_What is expected_
Print the lines that run from the line with "To solve the" to the line with "profile \(a\in A(s)\).", keeping both end lines, exactly as they appear in the entries below, and nothing else.

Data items
────────────────────────────────────────

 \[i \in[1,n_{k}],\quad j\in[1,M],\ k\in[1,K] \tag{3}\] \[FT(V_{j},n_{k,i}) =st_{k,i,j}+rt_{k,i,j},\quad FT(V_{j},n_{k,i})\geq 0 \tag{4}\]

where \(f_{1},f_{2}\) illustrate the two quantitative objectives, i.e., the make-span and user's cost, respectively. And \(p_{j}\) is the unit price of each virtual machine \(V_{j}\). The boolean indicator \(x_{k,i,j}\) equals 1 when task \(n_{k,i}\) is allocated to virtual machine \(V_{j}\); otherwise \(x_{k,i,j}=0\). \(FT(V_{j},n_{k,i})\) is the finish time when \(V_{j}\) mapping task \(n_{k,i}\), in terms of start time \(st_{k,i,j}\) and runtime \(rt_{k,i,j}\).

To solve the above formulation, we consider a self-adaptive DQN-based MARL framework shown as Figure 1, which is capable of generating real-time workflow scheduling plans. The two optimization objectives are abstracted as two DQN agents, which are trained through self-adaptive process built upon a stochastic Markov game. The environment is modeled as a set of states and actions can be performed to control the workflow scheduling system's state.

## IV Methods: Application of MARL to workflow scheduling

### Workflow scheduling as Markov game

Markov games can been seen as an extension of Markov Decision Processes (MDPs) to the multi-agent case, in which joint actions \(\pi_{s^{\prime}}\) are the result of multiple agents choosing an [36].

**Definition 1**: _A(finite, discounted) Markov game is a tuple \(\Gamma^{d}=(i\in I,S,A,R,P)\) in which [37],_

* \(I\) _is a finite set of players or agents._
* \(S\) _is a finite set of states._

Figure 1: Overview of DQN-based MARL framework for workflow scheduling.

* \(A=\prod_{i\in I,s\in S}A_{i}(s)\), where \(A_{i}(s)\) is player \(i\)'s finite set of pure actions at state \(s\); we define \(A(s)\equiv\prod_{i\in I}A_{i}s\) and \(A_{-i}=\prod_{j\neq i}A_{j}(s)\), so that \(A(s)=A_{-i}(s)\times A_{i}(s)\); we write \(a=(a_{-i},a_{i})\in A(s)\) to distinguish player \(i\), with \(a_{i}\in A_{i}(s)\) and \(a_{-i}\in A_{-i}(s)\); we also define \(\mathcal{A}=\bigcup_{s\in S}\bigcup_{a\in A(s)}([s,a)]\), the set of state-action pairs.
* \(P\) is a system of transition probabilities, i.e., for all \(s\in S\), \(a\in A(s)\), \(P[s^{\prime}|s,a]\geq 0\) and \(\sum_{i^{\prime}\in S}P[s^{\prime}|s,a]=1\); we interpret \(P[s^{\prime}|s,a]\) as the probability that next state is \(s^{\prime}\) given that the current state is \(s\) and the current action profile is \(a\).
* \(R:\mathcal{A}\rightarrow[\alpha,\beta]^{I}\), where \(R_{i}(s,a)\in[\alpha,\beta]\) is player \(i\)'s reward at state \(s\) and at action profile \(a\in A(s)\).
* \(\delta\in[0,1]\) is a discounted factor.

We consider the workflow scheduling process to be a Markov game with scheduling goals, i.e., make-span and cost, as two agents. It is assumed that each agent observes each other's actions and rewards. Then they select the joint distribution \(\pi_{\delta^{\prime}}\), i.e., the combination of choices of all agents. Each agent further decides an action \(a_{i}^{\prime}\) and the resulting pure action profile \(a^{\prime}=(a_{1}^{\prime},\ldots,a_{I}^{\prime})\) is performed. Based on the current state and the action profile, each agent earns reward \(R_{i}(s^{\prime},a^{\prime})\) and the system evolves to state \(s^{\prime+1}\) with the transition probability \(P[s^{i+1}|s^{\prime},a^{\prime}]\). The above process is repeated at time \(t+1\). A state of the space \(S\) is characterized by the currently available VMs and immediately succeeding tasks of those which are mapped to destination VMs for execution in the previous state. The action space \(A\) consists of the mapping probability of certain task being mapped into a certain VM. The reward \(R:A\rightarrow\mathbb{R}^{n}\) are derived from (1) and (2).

────────────────────────────────────────

_The answer_
To solve the above formulation, we consider a self-adaptive DQN-based MARL framework shown as Figure 1, which is capable of generating real-time workflow scheduling plans. The two optimization objectives are abstracted as two DQN agents, which are trained through self-adaptive process built upon a stochastic Markov game. The environment is modeled as a set of states and actions can be performed to control the workflow scheduling system's state.

## IV Methods: Application of MARL to workflow scheduling

### Workflow scheduling as Markov game

Markov games can been seen as an extension of Markov Decision Processes (MDPs) to the multi-agent case, in which joint actions \(\pi_{s^{\prime}}\) are the result of multiple agents choosing an [36].

**Definition 1**: _A(finite, discounted) Markov game is a tuple \(\Gamma^{d}=(i\in I,S,A,R,P)\) in which [37],_

* \(I\) _is a finite set of players or agents._
* \(S\) _is a finite set of states._

Figure 1: Overview of DQN-based MARL framework for workflow scheduling.

* \(A=\prod_{i\in I,s\in S}A_{i}(s)\), where \(A_{i}(s)\) is player \(i\)'s finite set of pure actions at state \(s\); we define \(A(s)\equiv\prod_{i\in I}A_{i}s\) and \(A_{-i}=\prod_{j\neq i}A_{j}(s)\), so that \(A(s)=A_{-i}(s)\times A_{i}(s)\); we write \(a=(a_{-i},a_{i})\in A(s)\) to distinguish player \(i\), with \(a_{i}\in A_{i}(s)\) and \(a_{-i}\in A_{-i}(s)\); we also define \(\mathcal{A}=\bigcup_{s\in S}\bigcup_{a\in A(s)}([s,a)]\), the set of state-action pairs.
* \(P\) is a system of transition probabilities, i.e., for all \(s\in S\), \(a\in A(s)\), \(P[s^{\prime}|s,a]\geq 0\) and \(\sum_{i^{\prime}\in S}P[s^{\prime}|s,a]=1\); we interpret \(P[s^{\prime}|s,a]\) as the probability that next state is \(s^{\prime}\) given that the current state is \(s\) and the current action profile is \(a\).
* \(R:\mathcal{A}\rightarrow[\alpha,\beta]^{I}\), where \(R_{i}(s,a)\in[\alpha,\beta]\) is player \(i\)'s reward at state \(s\) and at action profile \(a\in A(s)\).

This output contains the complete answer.